Due scioperi proclamati in pochi giorni, a Venezia-Chioggia e a Genova. Al centro c'è il lavoro, ma per ragioni diverse. Sullo scalo adriatico è la paralisi della burocrazia a mettere in pericolo i posti di lavoro: non si fanno i dragaggi, i ministeri non autorizzano l'escavo dei fondali e le navi non riescono ad entrare, le merci non si possono scaricare, i servizi saltano e l'indotto delle banchine va in crisi. Dall'altro lato, sull'Alto Tirreno, la protesta, proclamata per il 31 ottobre, è scattata per il licenziamento di un dipendente di Grandi Navi Veloci, senza giusta causa secondo Fit Cisl, Filt Cgil e Uiltrasporti.

Venezia e Chiggia
«È una crisi paradossale. Il lavoro non manca, anzi la domanda è in crescita, ma se non si procede alla normale manutenzione di canali e rive il porto chiude», spiega Natale Colombo, segretario generale della Filt Cgil. Dalle tre sigle sindacali è stato proclamato uno sciopero di 72 ore, con il giorno ancora da fissare. La ragione è la paralisi dovuta ai mancati dragaggi. I ministeri dell'Ambiente, dei Trasporti e il Provveditorato, spiegano i sindacati, non si assumono la decisione di procedere alla manutenzione dei canali di entrata al porto, soggetti all'insabbiamento sia per la conformazione lagunare della zona che per le dune create dalle eliche delle navi. 

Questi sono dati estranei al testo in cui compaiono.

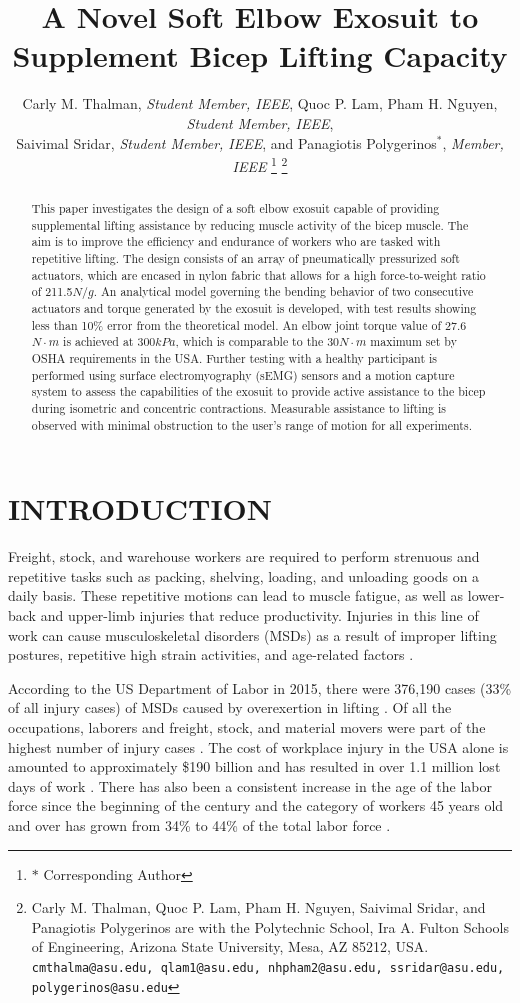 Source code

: \documentclass[letterpaper, 10 pt, conference]{ieeeconf}  %
\title{\LARGE \bf
A Novel Soft Elbow Exosuit to Supplement Bicep Lifting Capacity  
}
\author{Carly M. Thalman, \textit{Student Member, IEEE}, Quoc P. Lam, Pham H. Nguyen, \textit{Student Member, IEEE}, 
\\Saivimal Sridar, \textit{Student Member, IEEE}, and Panagiotis Polygerinos$^{*}$, \textit{Member, IEEE}%
\thanks{$*$ Corresponding Author}%
\thanks{Carly M. Thalman, Quoc P. Lam, Pham H. Nguyen, Saivimal Sridar, and Panagiotis Polygerinos are with the Polytechnic School, Ira A. Fulton Schools of Engineering, Arizona State University, Mesa, AZ 85212, USA.
        {\tt\small cmthalma@asu.edu, qlam1@asu.edu, nhpham2@asu.edu, ssridar@asu.edu, polygerinos@asu.edu}}%
}
\begin{document}
\maketitle
\thispagestyle{empty}
\pagestyle{empty}


\begin{abstract}

This paper investigates the design of a soft elbow exosuit capable of providing supplemental lifting assistance by reducing muscle activity of the bicep muscle.  The aim is to improve the efficiency and endurance of workers who are tasked with repetitive lifting. The design consists of an array of pneumatically pressurized soft actuators, which are encased in nylon fabric that allows for a high force-to-weight ratio of 211.5${N}/{g}$. An analytical model governing the bending behavior of two consecutive actuators and torque generated by the exosuit is developed, with test results showing less than 10\% error from the theoretical model.  An elbow joint torque value of 27.6$N{\cdot}m$ is achieved at 300$kPa$, which is comparable to the 30$N{\cdot}m$ maximum set by OSHA requirements in the USA. Further testing with a healthy participant is performed using surface electromyography (sEMG) sensors and a motion capture system to assess the capabilities of the exosuit to provide active assistance to the bicep during isometric and concentric contractions. Measurable assistance to lifting is observed with minimal obstruction to the user's range of motion for all experiments. 

\end{abstract}

\section{INTRODUCTION}

Freight, stock, and warehouse workers are required to perform strenuous and repetitive tasks such as packing, shelving, loading, and unloading goods on a daily basis. These repetitive motions can lead to muscle fatigue, as well as lower-back and upper-limb injuries that reduce productivity. Injuries in this line of work can cause musculoskeletal disorders (MSDs) as a result of improper lifting postures, repetitive high strain activities, and age-related factors \cite{BLS2017}.

According to the US Department of Labor in 2015, there were 376,190 cases (33\% of all injury cases) of MSDs caused by overexertion in lifting \cite{BLS2016}. Of all the occupations, laborers and freight, stock, and material movers were part of the highest number of injury cases \cite{BLS2016}. The cost of workplace injury in the USA alone is amounted to approximately \$190 billion and has resulted in over 1.1 million lost days of work \cite{Leigh2011}. There has also been a consistent increase in the age of the labor force since the beginning of the century and the category of workers 45 years old and over has grown from 34\% to 44\% of the total labor force \cite{Mislinski2017}. 
\end{document}
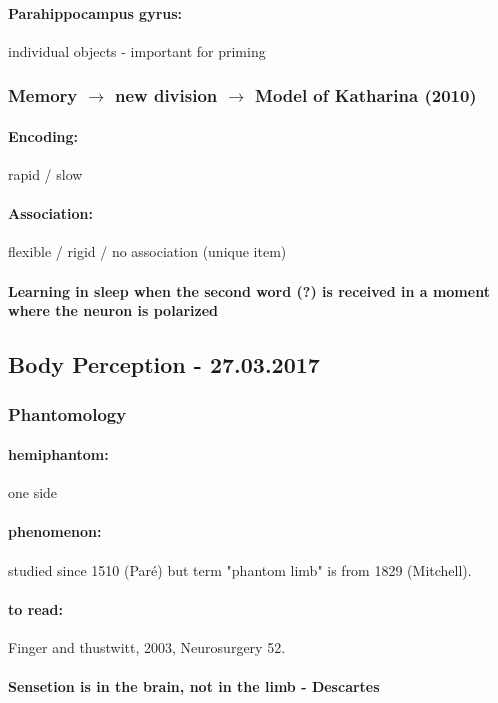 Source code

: \documentclass[12pt,article,oneside,a4paper]{memoir}
\begin{document}
\paragraph{Parahippocampus gyrus:} individual objects - important for priming

\subsubsection{Memory $\rightarrow$ new division $\rightarrow$ Model of Katharina (2010)}
\paragraph{Encoding:} rapid / slow
\paragraph{Association:} flexible / rigid / no association (unique item)
\paragraph{Learning in sleep when the second word (?) is received in a moment where the neuron is polarized}

\subsection{Body Perception - 27.03.2017}
\subsubsection{Phantomology}
\paragraph{hemiphantom:} one side
\paragraph{phenomenon:} studied since 1510 (Paré) but term "phantom limb" is from 1829 (Mitchell).
\paragraph{to read:} Finger and thustwitt, 2003, Neurosurgery 52.
\paragraph{Sensetion is in the brain, not in the limb - Descartes}
\end{document}
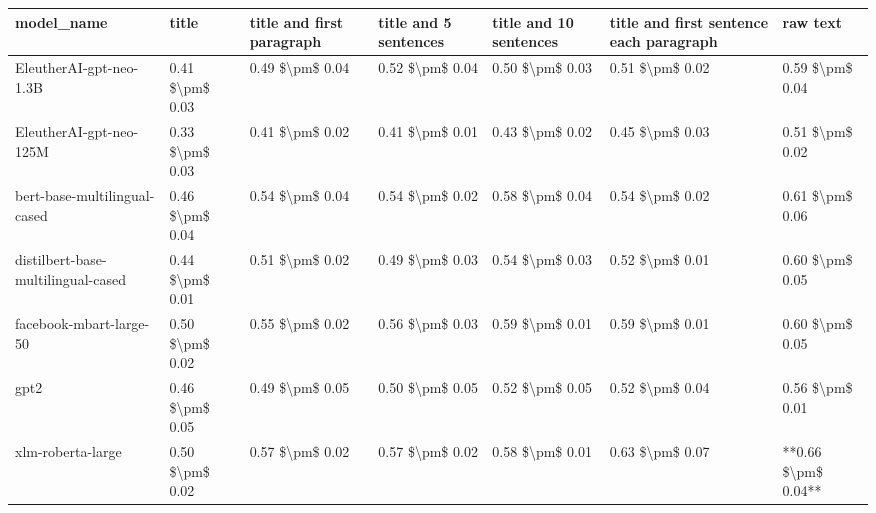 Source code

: \begin{tabular}{lllllll}
\toprule
                        model\_name &           title & title and first paragraph & title and 5 sentences & title and 10 sentences & title and first sentence each paragraph &            raw text \\
\midrule
           EleutherAI-gpt-neo-1.3B & 0.41 \$\textbackslash pm\$ 0.03 &           0.49 \$\textbackslash pm\$ 0.04 &       0.52 \$\textbackslash pm\$ 0.04 &        0.50 \$\textbackslash pm\$ 0.03 &                         0.51 \$\textbackslash pm\$ 0.02 &     0.59 \$\textbackslash pm\$ 0.04 \\
           EleutherAI-gpt-neo-125M & 0.33 \$\textbackslash pm\$ 0.03 &           0.41 \$\textbackslash pm\$ 0.02 &       0.41 \$\textbackslash pm\$ 0.01 &        0.43 \$\textbackslash pm\$ 0.02 &                         0.45 \$\textbackslash pm\$ 0.03 &     0.51 \$\textbackslash pm\$ 0.02 \\
      bert-base-multilingual-cased & 0.46 \$\textbackslash pm\$ 0.04 &           0.54 \$\textbackslash pm\$ 0.04 &       0.54 \$\textbackslash pm\$ 0.02 &        0.58 \$\textbackslash pm\$ 0.04 &                         0.54 \$\textbackslash pm\$ 0.02 &     0.61 \$\textbackslash pm\$ 0.06 \\
distilbert-base-multilingual-cased & 0.44 \$\textbackslash pm\$ 0.01 &           0.51 \$\textbackslash pm\$ 0.02 &       0.49 \$\textbackslash pm\$ 0.03 &        0.54 \$\textbackslash pm\$ 0.03 &                         0.52 \$\textbackslash pm\$ 0.01 &     0.60 \$\textbackslash pm\$ 0.05 \\
           facebook-mbart-large-50 & 0.50 \$\textbackslash pm\$ 0.02 &           0.55 \$\textbackslash pm\$ 0.02 &       0.56 \$\textbackslash pm\$ 0.03 &        0.59 \$\textbackslash pm\$ 0.01 &                         0.59 \$\textbackslash pm\$ 0.01 &     0.60 \$\textbackslash pm\$ 0.05 \\
                              gpt2 & 0.46 \$\textbackslash pm\$ 0.05 &           0.49 \$\textbackslash pm\$ 0.05 &       0.50 \$\textbackslash pm\$ 0.05 &        0.52 \$\textbackslash pm\$ 0.05 &                         0.52 \$\textbackslash pm\$ 0.04 &     0.56 \$\textbackslash pm\$ 0.01 \\
                 xlm-roberta-large & 0.50 \$\textbackslash pm\$ 0.02 &           0.57 \$\textbackslash pm\$ 0.02 &       0.57 \$\textbackslash pm\$ 0.02 &        0.58 \$\textbackslash pm\$ 0.01 &                         0.63 \$\textbackslash pm\$ 0.07 & **0.66 \$\textbackslash pm\$ 0.04** \\
\bottomrule
\end{tabular}
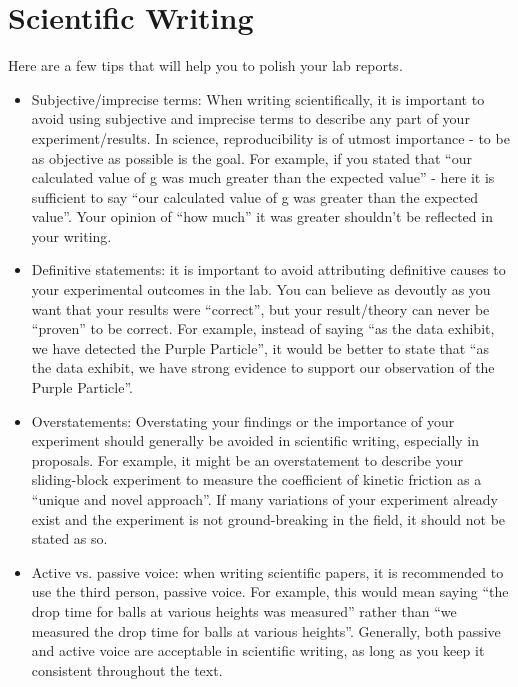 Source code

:  \vspace{0.25cm}
\section{Scientific Writing}

Here are a few tips that will help you to polish your lab reports. %

\begin{itemize}
\item Subjective/imprecise terms: When writing scientifically, it is important to avoid using subjective and imprecise terms to describe any part of your experiment/results. In science, reproducibility is of utmost importance - to be as objective as possible is the goal. For example, if you stated that ``our calculated value of g was much greater than the expected value'' - here it is sufficient to say ``our calculated value of g was greater than the expected value''. Your opinion of ``how much'' it was greater shouldn't be reflected in your writing.
\item Definitive statements: it is important to avoid attributing definitive causes to your experimental outcomes in the lab. You can believe as devoutly as you want that your results were ``correct'', but your result/theory can never be ``proven'' to be correct. For example, instead of saying ``as the data exhibit, we have detected the Purple Particle'', it would be better to state that ``as the data exhibit, we have strong evidence to support our observation of the Purple Particle''. 
\item Overstatements: Overstating your findings or the importance of your experiment should generally be avoided in scientific writing, especially in proposals. For example, it might be an overstatement to describe your sliding-block experiment to measure the coefficient of kinetic friction as a ``unique and novel approach''. If many variations of your experiment already exist and the experiment is not ground-breaking in the field, it should not be stated as so.
\item Active vs. passive voice: when writing scientific papers, it is recommended to use the third person, passive voice. For example, this would mean saying ``the drop time for balls at various heights was measured'' rather than ``we measured the drop time for balls at various heights''. Generally, both passive and active voice are acceptable in scientific writing, as long as you keep it consistent throughout the text.
\end{itemize}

Uno stop che rappresenta una battaglia di civiltà, secondo Natale Colombo, segretario nazionale di Filt Cgil. «Le stime sul lavoro perso e che si perderà non possono lasciarci indifferenti», spiega. La mobilitazione serve a spronare il ministero dell'Ambiente affinché proceda rapidamente, per le proprie competenze, ad autorizzare gli interventi utili alla manutenzione ed agli escavi dei fondali. Va rispettato l'ambiente, certamente, ma anche i lavoratori affinché si salvaguardi il lavoro legato ai circa 50 mila container che si stimano in meno da qui alla fine dell'anno. Non possiamo assolutamente - ha proseguito Colombo - consentire un ulteriore attacco al lavoro ed al porto di Venezia già strozzato da vincoli e limitazioni che ne stanno precludendo lo sviluppo e la competitività. Le limitazioni ai fondali stanno danneggiando l'intero tessuto commerciale del porto e tutte le attività che ruotano intorno ad esso. Faremo sentire la nostra voce e le nostre ragioni ovunque ci sia bisogno di farlo, perché il lavoro è prezioso non solo per i portuali ed il loro territorio ma per l'economia del nostro sistema paese».

Genova
La proclamazione viene dai dipendenti di Grandi Navi Veloci, poi appoggiati dai sindacati. Nei giorni scorsi la compagnia marittima ha licenziato un dipendente delle biglietterie per soppressione della mansione,  «quindi senza nessun preavviso o sanzione precedente», si legge in una nota di Filt Cgil  Fit Cisl e Uiltrasporti. L'assemblea dei lavoratori «ha deciso di intraprendere per il giorno 31 ottobre una prima azione di 24 ore di sciopero di tutti i lavoratori Gnv di un'ora di ritardo partenza nave per il personale marittimo».